EXERCISE GOAL:
Beginning at the line that contains "2. 我觉得 lessons 没错", write out every line down to the end of the records, with both ends kept and nothing added.

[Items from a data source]
####

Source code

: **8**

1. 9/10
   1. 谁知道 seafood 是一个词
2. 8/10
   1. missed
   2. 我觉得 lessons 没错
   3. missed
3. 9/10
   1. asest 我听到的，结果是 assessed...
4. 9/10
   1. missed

####

EXERCISE RESPONSE:
   2. 我觉得 lessons 没错
   3. missed
3. 9/10
   1. asest 我听到的，结果是 assessed...
4. 9/10
   1. missed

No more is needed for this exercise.